ASSIGNMENT
Below are some entries. Count the lines where "features" appears and state only that number.

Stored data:
-- Opening Marker --

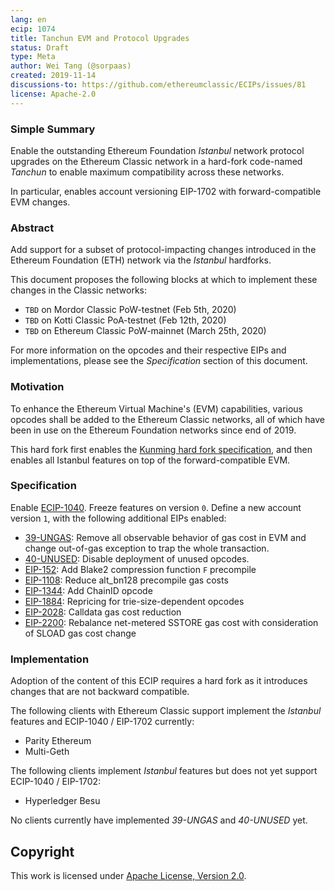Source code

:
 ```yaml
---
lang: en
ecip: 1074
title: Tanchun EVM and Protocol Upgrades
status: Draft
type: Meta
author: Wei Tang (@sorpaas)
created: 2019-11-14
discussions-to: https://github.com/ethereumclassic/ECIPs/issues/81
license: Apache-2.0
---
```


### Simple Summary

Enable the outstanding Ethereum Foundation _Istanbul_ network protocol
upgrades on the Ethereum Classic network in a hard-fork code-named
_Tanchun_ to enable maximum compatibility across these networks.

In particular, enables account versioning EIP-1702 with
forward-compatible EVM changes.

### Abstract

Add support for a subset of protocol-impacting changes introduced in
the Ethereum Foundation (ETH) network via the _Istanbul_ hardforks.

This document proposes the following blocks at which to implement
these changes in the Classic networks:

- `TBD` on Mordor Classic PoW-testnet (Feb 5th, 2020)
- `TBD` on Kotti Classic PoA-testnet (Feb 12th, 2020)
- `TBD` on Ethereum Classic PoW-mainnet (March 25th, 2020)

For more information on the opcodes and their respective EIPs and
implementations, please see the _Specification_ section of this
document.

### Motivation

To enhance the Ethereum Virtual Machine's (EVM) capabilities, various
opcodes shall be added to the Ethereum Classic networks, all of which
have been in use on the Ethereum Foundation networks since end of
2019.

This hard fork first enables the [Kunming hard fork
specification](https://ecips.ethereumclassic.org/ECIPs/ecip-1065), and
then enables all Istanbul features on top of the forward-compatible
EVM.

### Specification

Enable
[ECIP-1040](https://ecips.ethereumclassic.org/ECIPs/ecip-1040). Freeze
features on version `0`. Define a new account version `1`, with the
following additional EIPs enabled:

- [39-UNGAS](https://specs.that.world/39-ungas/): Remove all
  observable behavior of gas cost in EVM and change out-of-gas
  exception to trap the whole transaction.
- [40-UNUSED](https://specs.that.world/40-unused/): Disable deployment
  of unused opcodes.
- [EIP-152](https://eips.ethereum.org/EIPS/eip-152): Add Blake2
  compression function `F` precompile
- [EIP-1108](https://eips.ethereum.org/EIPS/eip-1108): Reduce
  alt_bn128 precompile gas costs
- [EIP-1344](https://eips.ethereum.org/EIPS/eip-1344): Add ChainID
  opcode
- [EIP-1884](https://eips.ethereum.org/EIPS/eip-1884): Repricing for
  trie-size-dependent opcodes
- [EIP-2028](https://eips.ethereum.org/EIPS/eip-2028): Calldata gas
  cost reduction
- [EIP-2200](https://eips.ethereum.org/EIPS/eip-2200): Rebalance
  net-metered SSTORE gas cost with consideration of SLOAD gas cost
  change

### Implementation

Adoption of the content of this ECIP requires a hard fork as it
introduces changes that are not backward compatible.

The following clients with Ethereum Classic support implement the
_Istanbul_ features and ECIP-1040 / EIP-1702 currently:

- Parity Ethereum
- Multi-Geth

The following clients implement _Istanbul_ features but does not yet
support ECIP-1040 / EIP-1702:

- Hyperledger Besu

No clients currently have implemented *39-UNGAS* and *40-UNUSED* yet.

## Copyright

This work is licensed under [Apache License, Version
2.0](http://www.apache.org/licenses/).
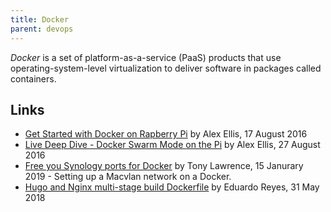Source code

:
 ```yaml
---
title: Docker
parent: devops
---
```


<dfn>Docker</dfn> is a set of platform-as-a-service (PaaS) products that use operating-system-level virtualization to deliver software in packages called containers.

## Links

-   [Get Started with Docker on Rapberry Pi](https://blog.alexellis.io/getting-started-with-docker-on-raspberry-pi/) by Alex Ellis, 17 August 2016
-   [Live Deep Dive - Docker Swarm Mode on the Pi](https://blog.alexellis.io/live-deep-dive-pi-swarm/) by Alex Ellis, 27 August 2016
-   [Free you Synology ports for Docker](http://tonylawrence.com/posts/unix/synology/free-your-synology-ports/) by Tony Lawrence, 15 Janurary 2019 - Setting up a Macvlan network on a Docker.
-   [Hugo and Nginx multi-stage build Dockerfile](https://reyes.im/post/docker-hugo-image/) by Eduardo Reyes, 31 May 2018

-- Closing Marker --
-- Opening Marker --

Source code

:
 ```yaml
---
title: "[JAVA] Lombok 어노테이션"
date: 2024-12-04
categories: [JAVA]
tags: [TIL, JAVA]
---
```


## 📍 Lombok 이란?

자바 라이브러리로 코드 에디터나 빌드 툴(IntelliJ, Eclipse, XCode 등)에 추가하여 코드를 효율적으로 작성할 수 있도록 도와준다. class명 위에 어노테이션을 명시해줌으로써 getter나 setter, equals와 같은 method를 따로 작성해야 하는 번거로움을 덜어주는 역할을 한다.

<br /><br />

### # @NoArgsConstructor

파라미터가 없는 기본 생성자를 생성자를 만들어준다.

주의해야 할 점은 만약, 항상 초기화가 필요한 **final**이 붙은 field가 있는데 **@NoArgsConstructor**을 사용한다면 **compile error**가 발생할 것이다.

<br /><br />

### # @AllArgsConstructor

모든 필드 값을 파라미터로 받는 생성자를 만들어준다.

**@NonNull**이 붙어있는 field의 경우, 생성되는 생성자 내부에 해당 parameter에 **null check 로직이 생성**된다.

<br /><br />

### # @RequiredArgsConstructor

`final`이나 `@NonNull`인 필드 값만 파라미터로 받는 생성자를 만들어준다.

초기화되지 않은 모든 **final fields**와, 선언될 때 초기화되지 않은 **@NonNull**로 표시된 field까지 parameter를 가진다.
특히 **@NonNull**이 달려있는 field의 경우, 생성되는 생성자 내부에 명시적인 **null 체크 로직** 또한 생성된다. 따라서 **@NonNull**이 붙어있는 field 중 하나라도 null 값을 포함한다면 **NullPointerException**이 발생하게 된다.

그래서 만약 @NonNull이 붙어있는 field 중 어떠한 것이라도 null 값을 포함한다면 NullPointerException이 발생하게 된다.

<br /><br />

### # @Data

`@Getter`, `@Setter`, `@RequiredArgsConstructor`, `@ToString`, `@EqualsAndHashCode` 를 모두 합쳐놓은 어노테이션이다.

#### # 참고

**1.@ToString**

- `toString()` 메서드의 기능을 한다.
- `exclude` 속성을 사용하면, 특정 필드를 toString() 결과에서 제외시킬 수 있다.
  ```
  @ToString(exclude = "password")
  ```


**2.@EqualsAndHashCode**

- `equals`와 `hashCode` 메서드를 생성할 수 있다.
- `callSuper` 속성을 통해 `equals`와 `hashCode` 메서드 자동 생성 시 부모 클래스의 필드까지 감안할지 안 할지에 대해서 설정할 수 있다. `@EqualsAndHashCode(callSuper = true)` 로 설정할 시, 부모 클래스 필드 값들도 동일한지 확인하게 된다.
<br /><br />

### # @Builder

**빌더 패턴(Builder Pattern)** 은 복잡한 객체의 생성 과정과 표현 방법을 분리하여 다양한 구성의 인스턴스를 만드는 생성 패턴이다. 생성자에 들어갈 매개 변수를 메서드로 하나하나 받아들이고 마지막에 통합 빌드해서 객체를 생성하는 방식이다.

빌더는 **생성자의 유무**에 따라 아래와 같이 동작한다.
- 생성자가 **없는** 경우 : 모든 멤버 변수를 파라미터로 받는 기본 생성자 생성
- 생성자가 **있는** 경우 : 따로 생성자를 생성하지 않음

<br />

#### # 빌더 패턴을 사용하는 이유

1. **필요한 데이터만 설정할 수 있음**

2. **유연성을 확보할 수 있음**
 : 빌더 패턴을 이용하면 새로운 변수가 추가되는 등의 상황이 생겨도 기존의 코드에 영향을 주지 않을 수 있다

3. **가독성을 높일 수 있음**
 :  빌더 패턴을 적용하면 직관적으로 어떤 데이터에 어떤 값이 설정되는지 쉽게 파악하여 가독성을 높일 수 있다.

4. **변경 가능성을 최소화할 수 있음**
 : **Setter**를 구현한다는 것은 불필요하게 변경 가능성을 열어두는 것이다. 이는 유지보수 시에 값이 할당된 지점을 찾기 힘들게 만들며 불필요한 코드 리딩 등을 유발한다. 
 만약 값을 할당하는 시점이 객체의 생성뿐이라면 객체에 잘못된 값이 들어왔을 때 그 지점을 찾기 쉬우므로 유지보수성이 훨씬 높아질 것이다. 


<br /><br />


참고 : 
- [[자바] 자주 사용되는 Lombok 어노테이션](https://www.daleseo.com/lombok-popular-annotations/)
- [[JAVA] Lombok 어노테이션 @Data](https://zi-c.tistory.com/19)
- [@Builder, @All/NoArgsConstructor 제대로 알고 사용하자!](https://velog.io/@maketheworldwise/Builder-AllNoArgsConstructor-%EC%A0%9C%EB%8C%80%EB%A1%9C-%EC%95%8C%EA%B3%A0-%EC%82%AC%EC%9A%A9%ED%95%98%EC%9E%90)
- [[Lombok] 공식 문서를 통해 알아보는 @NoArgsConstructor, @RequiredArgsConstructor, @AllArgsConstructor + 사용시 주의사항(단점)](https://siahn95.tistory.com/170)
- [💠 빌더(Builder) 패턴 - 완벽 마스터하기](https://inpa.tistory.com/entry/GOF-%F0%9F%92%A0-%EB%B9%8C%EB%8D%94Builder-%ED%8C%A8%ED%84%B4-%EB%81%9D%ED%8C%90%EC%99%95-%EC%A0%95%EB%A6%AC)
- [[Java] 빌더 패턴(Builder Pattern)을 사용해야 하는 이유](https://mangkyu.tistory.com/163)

-- Closing Marker --

SOLUTION TO THIS TASK
4